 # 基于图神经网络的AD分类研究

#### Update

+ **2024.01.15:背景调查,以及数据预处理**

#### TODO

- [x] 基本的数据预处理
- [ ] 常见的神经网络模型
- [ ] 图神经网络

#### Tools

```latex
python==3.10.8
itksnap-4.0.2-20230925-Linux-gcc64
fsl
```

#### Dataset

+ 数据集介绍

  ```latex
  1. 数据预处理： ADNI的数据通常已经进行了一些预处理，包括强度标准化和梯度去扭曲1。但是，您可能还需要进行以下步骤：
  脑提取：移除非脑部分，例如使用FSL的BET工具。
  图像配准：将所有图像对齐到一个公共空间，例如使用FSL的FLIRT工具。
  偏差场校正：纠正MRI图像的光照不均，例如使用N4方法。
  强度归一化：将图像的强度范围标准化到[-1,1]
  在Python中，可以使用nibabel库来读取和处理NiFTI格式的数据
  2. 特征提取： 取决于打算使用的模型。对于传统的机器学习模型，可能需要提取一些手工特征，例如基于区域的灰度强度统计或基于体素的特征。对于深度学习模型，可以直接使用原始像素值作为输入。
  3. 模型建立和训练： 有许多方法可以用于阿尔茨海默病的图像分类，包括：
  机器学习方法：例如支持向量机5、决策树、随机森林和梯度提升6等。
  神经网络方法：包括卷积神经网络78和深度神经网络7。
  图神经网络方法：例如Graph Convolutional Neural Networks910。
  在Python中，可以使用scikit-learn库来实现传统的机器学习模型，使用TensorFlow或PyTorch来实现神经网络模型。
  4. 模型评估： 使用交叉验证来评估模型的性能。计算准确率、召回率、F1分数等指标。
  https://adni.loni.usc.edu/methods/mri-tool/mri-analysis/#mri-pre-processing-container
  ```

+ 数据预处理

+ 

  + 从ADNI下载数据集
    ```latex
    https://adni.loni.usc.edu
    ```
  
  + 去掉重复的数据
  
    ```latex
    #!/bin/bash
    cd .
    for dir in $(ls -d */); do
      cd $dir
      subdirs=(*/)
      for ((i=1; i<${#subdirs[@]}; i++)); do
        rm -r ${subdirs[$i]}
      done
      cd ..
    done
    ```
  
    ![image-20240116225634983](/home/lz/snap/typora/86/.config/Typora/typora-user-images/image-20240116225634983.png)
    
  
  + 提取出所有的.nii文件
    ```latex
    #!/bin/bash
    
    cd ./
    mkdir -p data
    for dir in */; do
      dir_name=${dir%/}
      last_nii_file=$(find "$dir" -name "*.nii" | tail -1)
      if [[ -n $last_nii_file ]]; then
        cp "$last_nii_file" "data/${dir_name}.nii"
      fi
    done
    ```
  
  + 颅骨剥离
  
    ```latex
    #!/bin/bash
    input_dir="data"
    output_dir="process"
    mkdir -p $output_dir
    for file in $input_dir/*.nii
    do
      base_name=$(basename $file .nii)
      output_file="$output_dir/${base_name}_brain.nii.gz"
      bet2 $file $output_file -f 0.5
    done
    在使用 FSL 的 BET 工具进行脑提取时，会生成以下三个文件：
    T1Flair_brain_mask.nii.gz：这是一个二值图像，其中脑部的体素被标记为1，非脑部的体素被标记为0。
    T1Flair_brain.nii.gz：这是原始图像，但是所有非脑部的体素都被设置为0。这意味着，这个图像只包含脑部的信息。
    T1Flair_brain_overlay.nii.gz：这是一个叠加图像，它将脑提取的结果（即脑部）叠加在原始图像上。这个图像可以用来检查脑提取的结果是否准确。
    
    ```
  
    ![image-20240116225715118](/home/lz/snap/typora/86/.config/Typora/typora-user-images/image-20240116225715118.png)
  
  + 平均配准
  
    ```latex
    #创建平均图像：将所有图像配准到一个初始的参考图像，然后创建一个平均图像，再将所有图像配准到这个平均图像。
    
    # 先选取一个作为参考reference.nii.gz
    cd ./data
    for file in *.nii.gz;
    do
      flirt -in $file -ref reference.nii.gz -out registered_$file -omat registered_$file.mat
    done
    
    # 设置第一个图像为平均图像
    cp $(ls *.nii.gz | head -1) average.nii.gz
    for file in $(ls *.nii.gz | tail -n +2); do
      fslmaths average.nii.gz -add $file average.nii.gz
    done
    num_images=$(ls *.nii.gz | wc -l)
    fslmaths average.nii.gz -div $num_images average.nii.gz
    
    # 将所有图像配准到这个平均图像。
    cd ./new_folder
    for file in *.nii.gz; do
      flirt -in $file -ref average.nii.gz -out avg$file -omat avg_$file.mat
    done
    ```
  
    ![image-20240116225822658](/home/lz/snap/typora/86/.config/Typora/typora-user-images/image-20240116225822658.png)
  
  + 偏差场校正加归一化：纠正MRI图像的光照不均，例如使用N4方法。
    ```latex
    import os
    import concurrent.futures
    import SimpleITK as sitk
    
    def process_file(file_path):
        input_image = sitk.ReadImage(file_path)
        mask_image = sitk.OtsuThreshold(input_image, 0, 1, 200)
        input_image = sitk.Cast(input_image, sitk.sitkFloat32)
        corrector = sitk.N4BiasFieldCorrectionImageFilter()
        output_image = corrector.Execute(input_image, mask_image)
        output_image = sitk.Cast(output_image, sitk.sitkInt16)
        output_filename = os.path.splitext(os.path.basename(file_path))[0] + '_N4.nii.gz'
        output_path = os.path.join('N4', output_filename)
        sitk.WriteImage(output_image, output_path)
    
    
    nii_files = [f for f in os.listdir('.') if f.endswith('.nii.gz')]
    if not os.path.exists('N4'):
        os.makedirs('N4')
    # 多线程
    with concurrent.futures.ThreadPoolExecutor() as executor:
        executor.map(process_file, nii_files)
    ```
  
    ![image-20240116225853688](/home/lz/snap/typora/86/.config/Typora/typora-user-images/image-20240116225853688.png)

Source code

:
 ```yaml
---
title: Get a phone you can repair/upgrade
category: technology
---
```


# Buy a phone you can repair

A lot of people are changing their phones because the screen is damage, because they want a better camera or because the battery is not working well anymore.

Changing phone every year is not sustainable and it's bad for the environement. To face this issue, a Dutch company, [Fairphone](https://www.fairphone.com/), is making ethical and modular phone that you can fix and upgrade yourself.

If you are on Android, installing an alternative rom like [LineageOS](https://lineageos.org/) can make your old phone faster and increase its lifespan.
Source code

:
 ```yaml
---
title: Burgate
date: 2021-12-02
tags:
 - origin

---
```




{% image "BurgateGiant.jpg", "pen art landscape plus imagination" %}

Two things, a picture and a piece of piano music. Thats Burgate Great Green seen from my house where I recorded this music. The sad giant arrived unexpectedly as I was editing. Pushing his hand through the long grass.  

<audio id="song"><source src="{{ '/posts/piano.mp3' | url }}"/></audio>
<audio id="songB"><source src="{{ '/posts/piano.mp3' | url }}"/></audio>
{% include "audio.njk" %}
★ ★ ★ ★ ★ ★ ★
▶ **Assigned task**
Once more, print all the records exactly.

▶ **Final answer**
 # 基于图神经网络的AD分类研究

#### Update

+ **2024.01.15:背景调查,以及数据预处理**

#### TODO

- [x] 基本的数据预处理
- [ ] 常见的神经网络模型
- [ ] 图神经网络

#### Tools

```latex
python==3.10.8
itksnap-4.0.2-20230925-Linux-gcc64
fsl
```

#### Dataset

+ 数据集介绍

  ```latex
  1. 数据预处理： ADNI的数据通常已经进行了一些预处理，包括强度标准化和梯度去扭曲1。但是，您可能还需要进行以下步骤：
  脑提取：移除非脑部分，例如使用FSL的BET工具。
  图像配准：将所有图像对齐到一个公共空间，例如使用FSL的FLIRT工具。
  偏差场校正：纠正MRI图像的光照不均，例如使用N4方法。
  强度归一化：将图像的强度范围标准化到[-1,1]
  在Python中，可以使用nibabel库来读取和处理NiFTI格式的数据
  2. 特征提取： 取决于打算使用的模型。对于传统的机器学习模型，可能需要提取一些手工特征，例如基于区域的灰度强度统计或基于体素的特征。对于深度学习模型，可以直接使用原始像素值作为输入。
  3. 模型建立和训练： 有许多方法可以用于阿尔茨海默病的图像分类，包括：
  机器学习方法：例如支持向量机5、决策树、随机森林和梯度提升6等。
  神经网络方法：包括卷积神经网络78和深度神经网络7。
  图神经网络方法：例如Graph Convolutional Neural Networks910。
  在Python中，可以使用scikit-learn库来实现传统的机器学习模型，使用TensorFlow或PyTorch来实现神经网络模型。
  4. 模型评估： 使用交叉验证来评估模型的性能。计算准确率、召回率、F1分数等指标。
  https://adni.loni.usc.edu/methods/mri-tool/mri-analysis/#mri-pre-processing-container
  ```

+ 数据预处理

+ 

  + 从ADNI下载数据集
    ```latex
    https://adni.loni.usc.edu
    ```
  
  + 去掉重复的数据
  
    ```latex
    #!/bin/bash
    cd .
    for dir in $(ls -d */); do
      cd $dir
      subdirs=(*/)
      for ((i=1; i<${#subdirs[@]}; i++)); do
        rm -r ${subdirs[$i]}
      done
      cd ..
    done
    ```
  
    ![image-20240116225634983](/home/lz/snap/typora/86/.config/Typora/typora-user-images/image-20240116225634983.png)
    
  
  + 提取出所有的.nii文件
    ```latex
    #!/bin/bash
    
    cd ./
    mkdir -p data
    for dir in */; do
      dir_name=${dir%/}
      last_nii_file=$(find "$dir" -name "*.nii" | tail -1)
      if [[ -n $last_nii_file ]]; then
        cp "$last_nii_file" "data/${dir_name}.nii"
      fi
    done
    ```
  
  + 颅骨剥离
  
    ```latex
    #!/bin/bash
    input_dir="data"
    output_dir="process"
    mkdir -p $output_dir
    for file in $input_dir/*.nii
    do
      base_name=$(basename $file .nii)
      output_file="$output_dir/${base_name}_brain.nii.gz"
      bet2 $file $output_file -f 0.5
    done
    在使用 FSL 的 BET 工具进行脑提取时，会生成以下三个文件：
    T1Flair_brain_mask.nii.gz：这是一个二值图像，其中脑部的体素被标记为1，非脑部的体素被标记为0。
    T1Flair_brain.nii.gz：这是原始图像，但是所有非脑部的体素都被设置为0。这意味着，这个图像只包含脑部的信息。
    T1Flair_brain_overlay.nii.gz：这是一个叠加图像，它将脑提取的结果（即脑部）叠加在原始图像上。这个图像可以用来检查脑提取的结果是否准确。
    
    ```
  
    ![image-20240116225715118](/home/lz/snap/typora/86/.config/Typora/typora-user-images/image-20240116225715118.png)
  
  + 平均配准
  
    ```latex
    #创建平均图像：将所有图像配准到一个初始的参考图像，然后创建一个平均图像，再将所有图像配准到这个平均图像。
    
    # 先选取一个作为参考reference.nii.gz
    cd ./data
    for file in *.nii.gz;
    do
      flirt -in $file -ref reference.nii.gz -out registered_$file -omat registered_$file.mat
    done
    
    # 设置第一个图像为平均图像
    cp $(ls *.nii.gz | head -1) average.nii.gz
    for file in $(ls *.nii.gz | tail -n +2); do
      fslmaths average.nii.gz -add $file average.nii.gz
    done
    num_images=$(ls *.nii.gz | wc -l)
    fslmaths average.nii.gz -div $num_images average.nii.gz
    
    # 将所有图像配准到这个平均图像。
    cd ./new_folder
    for file in *.nii.gz; do
      flirt -in $file -ref average.nii.gz -out avg$file -omat avg_$file.mat
    done
    ```
  
    ![image-20240116225822658](/home/lz/snap/typora/86/.config/Typora/typora-user-images/image-20240116225822658.png)
  
  + 偏差场校正加归一化：纠正MRI图像的光照不均，例如使用N4方法。
    ```latex
    import os
    import concurrent.futures
    import SimpleITK as sitk
    
    def process_file(file_path):
        input_image = sitk.ReadImage(file_path)
        mask_image = sitk.OtsuThreshold(input_image, 0, 1, 200)
        input_image = sitk.Cast(input_image, sitk.sitkFloat32)
        corrector = sitk.N4BiasFieldCorrectionImageFilter()
        output_image = corrector.Execute(input_image, mask_image)
        output_image = sitk.Cast(output_image, sitk.sitkInt16)
        output_filename = os.path.splitext(os.path.basename(file_path))[0] + '_N4.nii.gz'
        output_path = os.path.join('N4', output_filename)
        sitk.WriteImage(output_image, output_path)
    
    
    nii_files = [f for f in os.listdir('.') if f.endswith('.nii.gz')]
    if not os.path.exists('N4'):
        os.makedirs('N4')
    # 多线程
    with concurrent.futures.ThreadPoolExecutor() as executor:
        executor.map(process_file, nii_files)
    ```
  
    ![image-20240116225853688](/home/lz/snap/typora/86/.config/Typora/typora-user-images/image-20240116225853688.png)

Source code

:
 ```yaml
---
title: Get a phone you can repair/upgrade
category: technology
---
```


# Buy a phone you can repair

A lot of people are changing their phones because the screen is damage, because they want a better camera or because the battery is not working well anymore.

Changing phone every year is not sustainable and it's bad for the environement. To face this issue, a Dutch company, [Fairphone](https://www.fairphone.com/), is making ethical and modular phone that you can fix and upgrade yourself.

If you are on Android, installing an alternative rom like [LineageOS](https://lineageos.org/) can make your old phone faster and increase its lifespan.
Source code

:
 ```yaml
---
title: Burgate
date: 2021-12-02
tags:
 - origin

---
```




{% image "BurgateGiant.jpg", "pen art landscape plus imagination" %}

Two things, a picture and a piece of piano music. Thats Burgate Great Green seen from my house where I recorded this music. The sad giant arrived unexpectedly as I was editing. Pushing his hand through the long grass.  

<audio id="song"><source src="{{ '/posts/piano.mp3' | url }}"/></audio>
<audio id="songB"><source src="{{ '/posts/piano.mp3' | url }}"/></audio>
{% include "audio.njk" %}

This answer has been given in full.